Ah, Seoul…

The inclusion of a Korean Grand Prix on the F1 calendar came as a surprise to everyone, even the organisers of the last Korean GP in Yeongam! What does that tell you? Well, it could mean that the race is fictitious, will never happen, and that there is some other reason for the date to pop up.

It has been suggested that it is all about the engine rules and how a 21st race will mean that the teams can still use five engines per car, rather than four, as the rules in place dictate.

At the same time, the inclusion of a Korean event may help Joe Chung, Bernie’s mate, in his efforts to get the government to put some money up for a public-private Grand Prix in a park in Seoul. That would be a good addition to the calendar. Bernie is probably thinking that he needs a new race in Asia because the Malaysian GP seems to be dying on its feet and that contract runs put next year. This announcement should set the alarm bells ringing in Kuala Lumpur. Having said that, Malaysia may be willing to give the race up. It was the pioneer in Asia way back when and the hoped-for Malaysian motorsport industry has not taken off. The Malaysian F1 team has been a debacle and while the Petronas money is well-spent with Mercedes, the Malaysian race has been overshadowed completely by Singapore. In strategic terms, there is no real need for the KL event these days and a proper Korean or Indian race would be much better for F1’s bigger picture. This is probably why there have been witterings of an Indian GP revival.

The Singapore private-public model of funding a Grand Prix works well and has done wonders for the city and Seoul would no doubt like to have such a deal. Korea is a big player in the automotive world but barely exists on the world stage in motorsport terms.
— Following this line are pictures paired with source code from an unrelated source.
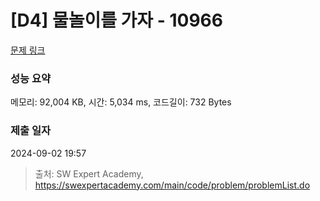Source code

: # [D4] 물놀이를 가자 - 10966 

[문제 링크](https://swexpertacademy.com/main/code/problem/problemDetail.do?contestProbId=AXWXMZta-PsDFAST) 

### 성능 요약

메모리: 92,004 KB, 시간: 5,034 ms, 코드길이: 732 Bytes

### 제출 일자

2024-09-02 19:57



> 출처: SW Expert Academy, https://swexpertacademy.com/main/code/problem/problemList.do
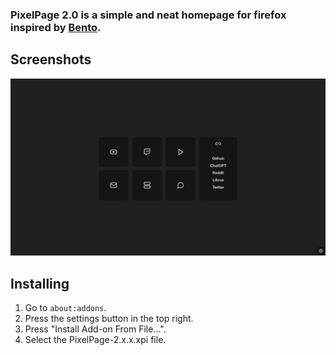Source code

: ### PixelPage 2.0 is a simple and neat homepage for firefox inspired by [Bento](https://github.com/migueravila/Bento).

## Screenshots
<div align="center">
  <img src="preview.PNG" width="600">
</div>

## Installing

1. Go to `about:addons`.
2. Press the settings button in the top right.
3. Press "Install Add-on From File...".
4. Select the PixelPage-2.x.x.xpi file.
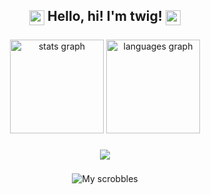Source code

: <h2 align="center">
  <img src="https://cdn.discordapp.com/emojis/1374858531873882242.png" height="24" style="vertical-align: middle;" />
  Hello, hi!
  I'm twig! <img src="https://cdn.discordapp.com/emojis/1374858531873882242.png" height="24" style="vertical-align: middle;"/>
</h2>


###

<div align="center">
  <img src="https://github-readme-stats.vercel.app/api?username=twigform&show_icons=true&border_radius=8&include_all_commits=true&count_private=true&hide_border=true&theme=catppuccin_mocha&locale=en" height="150" alt="stats graph"  />
  <img src="https://github-readme-stats.vercel.app/api/top-langs?username=twigform&locale=en&hide_title=false&layout=compact&card_width=320&langs_count=5&theme=catppuccin_mocha&hide_border=true" height="150" alt="languages graph"  />
</div>

###

<div align="center">
<img src="https://skillicons.dev/icons?i=js,html,css,py,discord,vscode"/>
</div>

###

<div align="center">
  <img src="https://lastfm-recently-played.vercel.app/api?user=twiiig&show_user=header&bg_color=1e1e2e" alt="My scrobbles" />
</div>
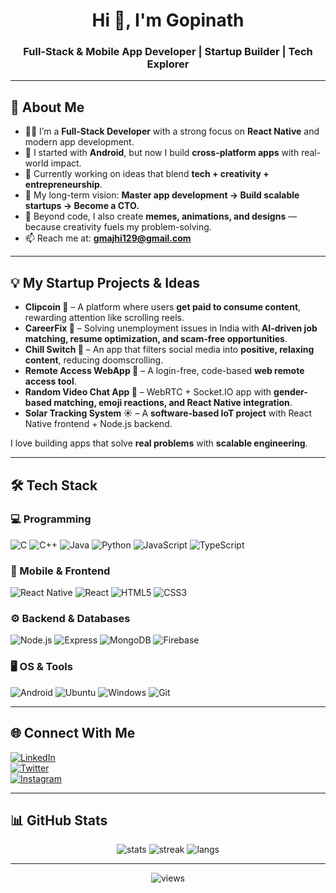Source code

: <h1 align="center">Hi 👋, I'm Gopinath</h1>
<h3 align="center">Full-Stack & Mobile App Developer | Startup Builder | Tech Explorer</h3>

---

## 🚀 About Me  

- 👨‍💻 I’m a **Full-Stack Developer** with a strong focus on **React Native** and modern app development.  
- 📱 I started with **Android**, but now I build **cross-platform apps** with real-world impact.  
- 🌱 Currently working on ideas that blend **tech + creativity + entrepreneurship**.  
- 🧠 My long-term vision: **Master app development → Build scalable startups → Become a CTO.**  
- 🎨 Beyond code, I also create **memes, animations, and designs** — because creativity fuels my problem-solving.  
- 📫 Reach me at: **gmajhi129@gmail.com**  

---

## 💡 My Startup Projects & Ideas  

- **Clipcoin 🎥** – A platform where users **get paid to consume content**, rewarding attention like scrolling reels.  
- **CareerFix 💼** – Solving unemployment issues in India with **AI-driven job matching, resume optimization, and scam-free opportunities**.  
- **Chill Switch 🌱** – An app that filters social media into **positive, relaxing content**, reducing doomscrolling.  
- **Remote Access WebApp 🔑** – A login-free, code-based **web remote access tool**.  
- **Random Video Chat App 🎥** – WebRTC + Socket.IO app with **gender-based matching, emoji reactions, and React Native integration**.  
- **Solar Tracking System ☀️** – A **software-based IoT project** with React Native frontend + Node.js backend.  

I love building apps that solve **real problems** with **scalable engineering**.  

---

## 🛠️ Tech Stack  

### 💻 Programming  
![C](https://img.shields.io/badge/C-00599C?style=for-the-badge&logo=c&logoColor=white)
![C++](https://img.shields.io/badge/C++-00599C?style=for-the-badge&logo=c%2B%2B&logoColor=white)
![Java](https://img.shields.io/badge/Java-ED8B00?style=for-the-badge&logo=openjdk&logoColor=white)
![Python](https://img.shields.io/badge/Python-3670A0?style=for-the-badge&logo=python&logoColor=ffdd54)
![JavaScript](https://img.shields.io/badge/JavaScript-323330?style=for-the-badge&logo=javascript&logoColor=F7DF1E)
![TypeScript](https://img.shields.io/badge/TypeScript-007ACC?style=for-the-badge&logo=typescript&logoColor=white)

### 📱 Mobile & Frontend  
![React Native](https://img.shields.io/badge/React%20Native-61DAFB?style=for-the-badge&logo=react&logoColor=black)
![React](https://img.shields.io/badge/React-61DAFB?style=for-the-badge&logo=react&logoColor=black)
![HTML5](https://img.shields.io/badge/HTML5-E34F26?style=for-the-badge&logo=html5&logoColor=white)
![CSS3](https://img.shields.io/badge/CSS3-1572B6?style=for-the-badge&logo=css3&logoColor=white)

### ⚙️ Backend & Databases  
![Node.js](https://img.shields.io/badge/Node.js-43853D?style=for-the-badge&logo=node.js&logoColor=white)
![Express](https://img.shields.io/badge/Express.js-000000?style=for-the-badge&logo=express&logoColor=white)
![MongoDB](https://img.shields.io/badge/MongoDB-4EA94B?style=for-the-badge&logo=mongodb&logoColor=white)
![Firebase](https://img.shields.io/badge/Firebase-ffca28?style=for-the-badge&logo=firebase&logoColor=black)

### 🖥️ OS & Tools  
![Android](https://img.shields.io/badge/Android-3DDC84?style=for-the-badge&logo=android&logoColor=white)
![Ubuntu](https://img.shields.io/badge/Ubuntu-E95420?style=for-the-badge&logo=ubuntu&logoColor=white)
![Windows](https://img.shields.io/badge/Windows-0078D6?style=for-the-badge&logo=windows&logoColor=white)
![Git](https://img.shields.io/badge/Git-F05032?style=for-the-badge&logo=git&logoColor=white)

---

## 🌐 Connect With Me  

[![LinkedIn](https://img.shields.io/badge/LinkedIn-0A66C2?style=for-the-badge&logo=linkedin&logoColor=white)](https://www.linkedin.com/in/gopinath-majhi-76b0b81b8/)  
[![Twitter](https://img.shields.io/badge/Twitter-1DA1F2?style=for-the-badge&logo=twitter&logoColor=white)](https://twitter.com/GopinathMajhi13)  
[![Instagram](https://img.shields.io/badge/Instagram-E4405F?style=for-the-badge&logo=instagram&logoColor=white)](https://www.instagram.com/in/gopinath.08)  

---

## 📊 GitHub Stats  

<p align="center">
  <img src="https://github-readme-stats.vercel.app/api?username=Gopinath-08&show_icons=true&theme=tokyonight" alt="stats" />
  <img src="https://github-readme-streak-stats.herokuapp.com/?user=Gopinath-08&theme=tokyonight" alt="streak" />
  <img src="https://github-readme-stats.vercel.app/api/top-langs/?username=Gopinath-08&layout=compact&theme=tokyonight" alt="langs" />
</p>

---

<p align="center"> <img src="https://komarev.com/ghpvc/?username=Gopinath-08&label=Profile%20Views&color=0e75b6&style=flat" alt="views" /> </p>
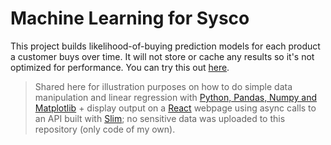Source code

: # Machine Learning for Sysco
This project builds likelihood-of-buying prediction models for each product a customer buys over time. It will not store or cache any results so it's not optimized for performance. You can try this out [here](http://fopo.com.ar/sysco/).

>Shared here for illustration purposes on how to do simple data manipulation and linear regression with [Python, Pandas, Numpy and Matplotlib](https://www.udemy.com/deep-learning-prerequisites-the-numpy-stack-in-python/) + display output on a [React](https://reactjs.org/) webpage using async calls to an API built with [Slim](https://www.slimframework.com/); no sensitive data was uploaded to this repository (only code of my own).
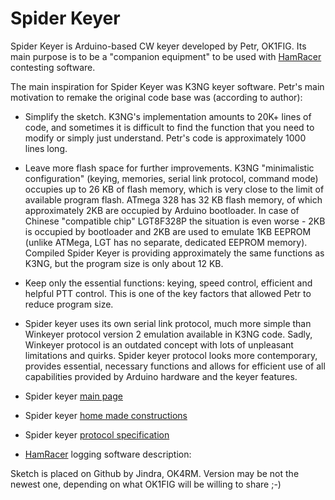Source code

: # Spider Keyer

Spider Keyer is Arduino-based CW keyer developed by Petr, OK1FIG. Its main purpose is to be a "companion equipment" to be used with [HamRacer](http://ok1fig.nagano.cz/HamRacer/HamRacer.htm) contesting software.

The main inspiration for Spider Keyer was K3NG keyer software. Petr's main motivation to remake the original code base was (according to author):

- Simplify the sketch. K3NG's implementation amounts to 20K+ lines of code, and sometimes it is difficult to find the function that you need to modify or simply just understand.
  Petr's code is approximately 1000 lines long.
- Leave more flash space for further improvements. K3NG "minimalistic configuration" (keying, memories, serial link protocol, command mode) occupies up to 26 KB of flash memory, 
  which is very close to the limit of available program flash. ATmega 328 has 32 KB flash memory, of which approximately 2KB are occupied by Arduino bootloader. In case of 
  Chinese "compatible chip" LGT8F328P the situation is even worse - 2KB is occupied by bootloader and 2KB are used to emulate 1KB EEPROM (unlike ATMega, LGT has 
  no separate, dedicated EEPROM memory). Compiled Spider Keyer is providing approximately the same functions as K3NG, but the program size is only about 12 KB.
- Keep only the essential functions: keying, speed control, efficient and helpful PTT control. This is one of the key factors that allowed Petr to reduce program size.
- Spider keyer uses its own serial link protocol, much more simple than Winkeyer protocol version 2 emulation available in K3NG code. Sadly, Winkeyer protocol is an 
  outdated concept with lots of unpleasant limitations and quirks. Spider keyer protocol looks more contemporary, provides essential, necessary functions and allows for 
  efficient use of all capabilities provided by Arduino hardware and the keyer features.


- Spider keyer [main page](http://ok1fig.nagano.cz/SpiderKeyer/SpiderKeyer.htm)
- Spider keyer [home made constructions](http://ok1fig.nagano.cz/SpiderKeyer/SpiderKeyerHm.htm)
- Spider keyer [protocol specification](http://ok1fig.nagano.cz/SpiderKeyer/SpiderKeyerSpecs.htm)
- [HamRacer](http://ok1fig.nagano.cz/HamRacer/HamRacer.htm) logging software description: 

Sketch is placed on Github by Jindra, OK4RM. Version may be not the newest one, depending on what OK1FIG will be willing to share ;-)
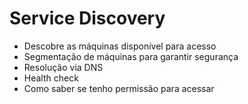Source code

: # Service Discovery

- Descobre as máquinas disponível para acesso
- Segmentação de máquinas para garantir segurança
- Resolução via DNS
- Health check
- Como saber se tenho permissão para acessar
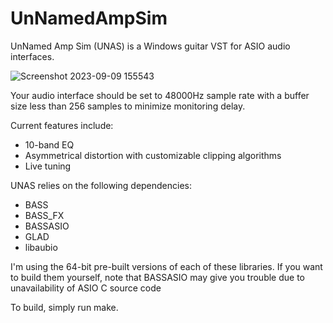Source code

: # UnNamedAmpSim
UnNamed Amp Sim (UNAS) is a Windows guitar VST for ASIO audio interfaces.

![Screenshot 2023-09-09 155543](https://github.com/KDOsborne/UnNamedAmpSim/assets/34141764/5fdc5589-148e-4393-b5b1-8651d86cb0a1)

Your audio interface should be set to 48000Hz sample rate with a buffer size less than 256 samples to minimize monitoring delay. 
 
 Current features include:
  + 10-band EQ
  + Asymmetrical distortion with customizable clipping algorithms
  + Live tuning


UNAS relies on the following dependencies:
  + BASS
  + BASS_FX
  + BASSASIO
  + GLAD
  + libaubio

I'm using the 64-bit pre-built versions of each of these libraries. If you want to build them yourself, note that BASSASIO may give you trouble due to unavailability of ASIO C source code

To build, simply run make.
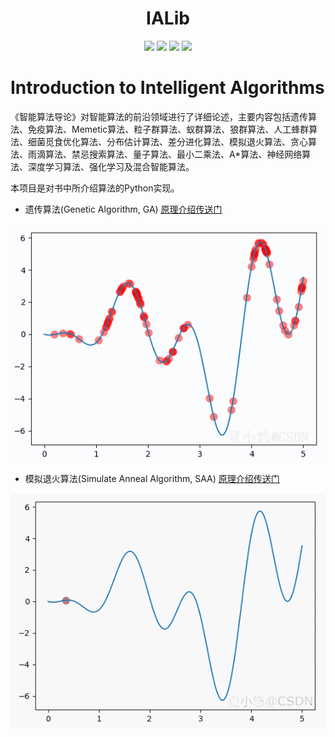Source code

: 
<p align="center">
<h1 align="center">IALib</h1>
</p>

<p align="center">
    <a href=""><img src="https://img.shields.io/badge/author-xiayouran-orange.svg"></a>
    <a href="./LICENSE"><img src="https://img.shields.io/badge/license-Apache--2.0-blue.svg"></a>
    <a href=""><img src="https://img.shields.io/badge/python-3.7.13+-aff.svg"></a>
    <a href=""><img src="https://img.shields.io/badge/os-linux%2C%20win%2C%20mac-pink.svg"></a>
</p>

# Introduction to Intelligent Algorithms

《智能算法导论》对智能算法的前沿领域进行了详细论述，主要内容包括遗传算法、免疫算法、Memetic算法、粒子群算法、蚁群算法、狼群算法、人工蜂群算法、细菌觅食优化算法、分布估计算法、差分进化算法、模拟退火算法、贪心算法、雨滴算法、禁忌搜索算法、量子算法、最小二乘法、A*算法、神经网络算法、深度学习算法、强化学习及混合智能算法。

本项目是对书中所介绍算法的Python实现。

- 遗传算法(Genetic Algorithm, GA) [原理介绍传送门](https://blog.csdn.net/qq_42730750/article/details/129444149)

![ga.gif](imgs/1.ga.gif#pic_center)

- 模拟退火算法(Simulate Anneal Algorithm, SAA) [原理介绍传送门]()

![saa.gif](imgs/2.saa.gif#pic_center)
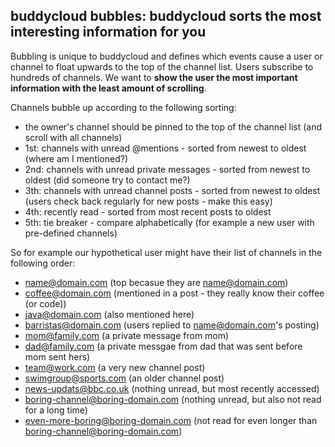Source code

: buddycloud bubbles: buddycloud sorts the most interesting information for you
-----------------------------------------------------------------------------

Bubbling is unique to buddycloud and defines which events cause a user
or channel to float upwards to the top of the channel list. Users subscribe 
to hundreds of channels. We want to **show the user the most important information with the least
amount of scrolling**. 

Channels bubble up according to the following sorting:

-   the owner's channel should be pinned to the top of the channel list
    (and scroll with all channels)
-   1st: channels with unread @mentions - sorted from newest to oldest (where am I mentioned?)
-   2nd: channels with unread private messages - sorted from newest to oldest (did someone try to contact me?)
-   3th: channels with unread channel posts - sorted from newest to oldest (users check back regularly for new posts - make this easy)
-   4th: recently read - sorted from most recent posts to oldest
-   5th: tie breaker - compare alphabetically (for example a new user with pre-defined channels)

So for example our hypothetical user might have their list of channels
in the following order:

-   name@domain.com (top becasue they are name@domain.com)
-   coffee@domain.com (mentioned in a post - they really know their
    coffee (or code))
-   java@domain.com (also mentioned here)
-   barristas@domain.com (users replied to name@domain.com's posting)
-   mom@family.com (a private message from mom)
-   dad@family.com (a private messgae from dad that was sent before mom
    sent hers)
-   team@work.com (a very new channel post)
-   swimgroup@sports.com (an older channel post)
-   news-updats@bbc.co.uk (nothing unread, but most recently accessed)
-   boring-channel@boring-domain.com (nothing unread, but also not read
    for a long time)
-   even-more-boring@boring-domain.com (not read for even longer than
    boring-channel@boring-domain.com)
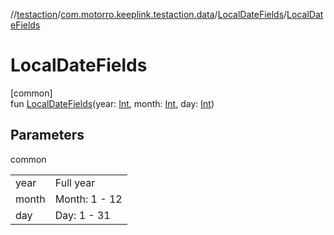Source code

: //[testaction](../../../index.md)/[com.motorro.keeplink.testaction.data](../index.md)/[LocalDateFields](index.md)/[LocalDateFields](-local-date-fields.md)

# LocalDateFields

[common]\
fun [LocalDateFields](-local-date-fields.md)(year: [Int](https://kotlinlang.org/api/latest/jvm/stdlib/kotlin/-int/index.html), month: [Int](https://kotlinlang.org/api/latest/jvm/stdlib/kotlin/-int/index.html), day: [Int](https://kotlinlang.org/api/latest/jvm/stdlib/kotlin/-int/index.html))

## Parameters

common

| | |
|---|---|
| year | Full year |
| month | Month: 1 - 12 |
| day | Day: 1 - 31 |
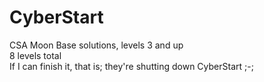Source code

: # CyberStart
CSA Moon Base solutions, levels 3 and up <br>
8 levels total<br>
If I can finish it, that is; they're shutting down CyberStart ;-;
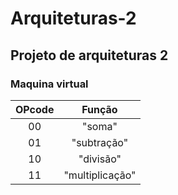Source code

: # Arquiteturas-2

## Projeto de arquiteturas 2 
### Maquina virtual

OPcode | Função |
|:-----:|:----------:
00 | "soma" |
01 | "subtração" |
10 | "divisão" |
11 | "multiplicação" |
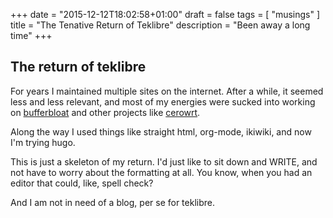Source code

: +++
date = "2015-12-12T18:02:58+01:00"
draft = false
tags = [ "musings" ]
title = "The Tenative Return of Teklibre"
description = "Been away a long time"
+++

## The return of teklibre

For years I maintained multiple sites on the internet. After a while, it
seemed less and less relevant, and most of my energies were sucked into
working on [bufferbloat](http://www.bufferbloat.net) and other projects
like [cerowrt](http://www.bufferbloat.net/projects/cerowrt/wiki).

Along the way I used things like straight html, org-mode, ikiwiki, and
now I'm trying hugo. 

This is just a skeleton of my return. I'd just like to sit down and WRITE,
and not have to worry about the formatting at all. You know, when you had
an editor that could, like, spell check?

And I am not in need of a blog, per se for teklibre.
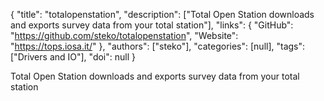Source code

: {
  "title": "totalopenstation",
  "description": ["Total Open Station downloads and exports survey data from your total station"],
  "links": {
    "GitHub": "https://github.com/steko/totalopenstation",
    "Website": "https://tops.iosa.it/"
  },
  "authors": ["steko"],
  "categories": [null],
  "tags": ["Drivers and IO"],
  "doi": null
}

<!-- Generated by csv2md.R – do not edit by hand -->

Total Open Station downloads and exports survey data from your total station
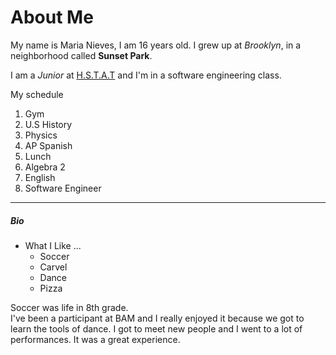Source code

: # About Me
My name is Maria Nieves, I am 16 years old. I grew up at _Brooklyn_, in a neighborhood called **Sunset Park**.



I am a _Junior_ at [H.S.T.A.T](http://www.hstat.org/) and I'm in a software engineering class. 

My schedule 
1. Gym
2. U.S History 
3. Physics 
4. AP Spanish
5. Lunch 
6. Algebra 2
7. English
8. Software Engineer
--- 
##### Bio
* What I Like ...
  * Soccer
  * Carvel
  * Dance
  * Pizza  


Soccer was life in 8th grade.   
I've been a participant at BAM and I really enjoyed it because we got to learn the tools of dance. I got to meet new people and I went to a lot of performances. It was a great experience. 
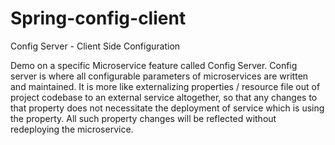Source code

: # Spring-config-client

Config Server - Client Side Configuration

Demo on a specific Microservice feature called Config Server. Config server is where all configurable parameters of microservices are written and maintained. It is more like externalizing properties / resource file out of project codebase to an external service altogether, so that any changes to that property does not necessitate the deployment of service which is using the property. All such property changes will be reflected without redeploying the microservice.
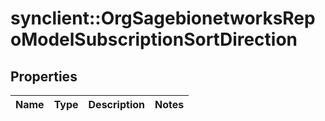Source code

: # synclient::OrgSagebionetworksRepoModelSubscriptionSortDirection


## Properties
Name | Type | Description | Notes
------------ | ------------- | ------------- | -------------


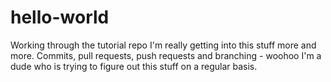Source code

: # hello-world
Working through the tutorial repo
I'm really getting into this stuff more and more. Commits, pull requests, push requests and branching - woohoo
I'm a dude who is trying to figure out this stuff on a regular basis.
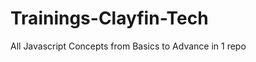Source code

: # Trainings-Clayfin-Tech
 All Javascript Concepts from Basics to Advance
in 1 repo 
<img src="https://www.myamcat.com/jobs/description/software-trainee-job-for-fresher-in-clayfin-technologies-in-chennai/43465" alt="">
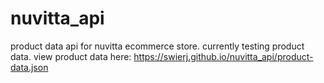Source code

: # nuvitta_api
product data api for nuvitta ecommerce store. currently testing product data. view product data here: https://swierj.github.io/nuvitta_api/product-data.json
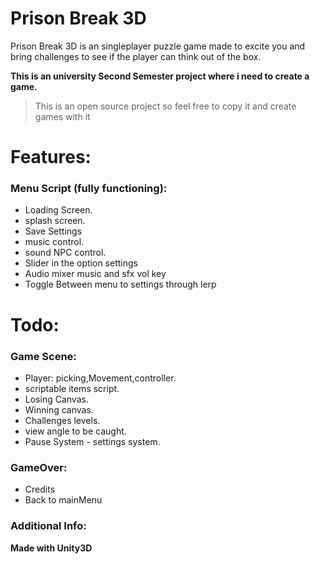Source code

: 
# Prison Break 3D

Prison Break 3D is an singleplayer puzzle game made to excite you and bring challenges to see if the player can think out of the box.

**This is an university Second Semester project where i need to create a game.**

>This is an open source project so feel free to copy it and create games with it

# Features:
  ### Menu Script (fully functioning):
  - Loading Screen.
  - splash screen.
  - Save Settings
  - music control.
  - sound NPC control.
  - Slider in the option settings
  - Audio mixer music and sfx vol key
  - Toggle Between menu to settings through lerp

# Todo:

  ### Game Scene:
  - Player: picking,Movement,controller.
  - scriptable items script.
  - Losing Canvas.
  - Winning canvas.
  - Challenges levels.
  - view angle to be caught.
  - Pause System - settings system.
  ### GameOver:
  - Credits
  - Back to mainMenu


### Additional Info:
**Made with Unity3D**

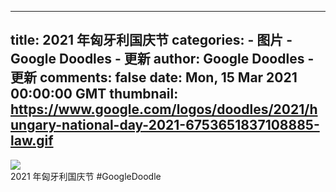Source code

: 
---
title: 2021 年匈牙利国庆节
categories: 
    - 图片
    - Google Doodles - 更新
author: Google Doodles - 更新
comments: false
date: Mon, 15 Mar 2021 00:00:00 GMT
thumbnail: https://www.google.com/logos/doodles/2021/hungary-national-day-2021-6753651837108885-law.gif
---

<div>   
<img src="https://www.google.com/logos/doodles/2021/hungary-national-day-2021-6753651837108885-law.gif" referrerpolicy="no-referrer"><br>2021 年匈牙利国庆节 #GoogleDoodle  
</div>
            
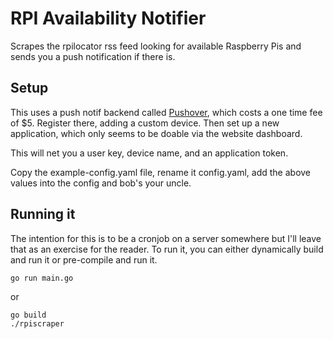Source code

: # RPI Availability Notifier

Scrapes the rpilocator rss feed looking for available Raspberry Pis and sends you a push notification if there is.

## Setup

This uses a push notif backend called [Pushover](https://pushover.net/), which costs a one time fee of $5. 
Register there, adding a custom device. Then set up a new application, which only seems to be doable via the website dashboard.

This will net you a user key, device name, and an application token.

Copy the example-config.yaml file, rename it config.yaml, add the above values into the config and bob's your uncle.

## Running it

The intention for this is to be a cronjob on a server somewhere but I'll leave that as an exercise for the reader. 
To run it, you can either dynamically build and run it or pre-compile and run it.

    go run main.go

or 
    
    go build
    ./rpiscraper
Could a street track be done in time? No way. There are all manner of permits and so on and the Korean bureaucracy is slow. There would need to be construction or conversion of an existing building to create pits/race control etc. That would take at least a year. To have a race in May would require the erection of grandstands, barriers, fences etc to start in February and before that much infrastructure change would be required. So it’s not do-able in 2015.

And no one wants a race in Yeongam (not even the locals) unless the race fees are slashed and, as we know, the Formula One world will not do that for the US market, so why would it happen for Korea?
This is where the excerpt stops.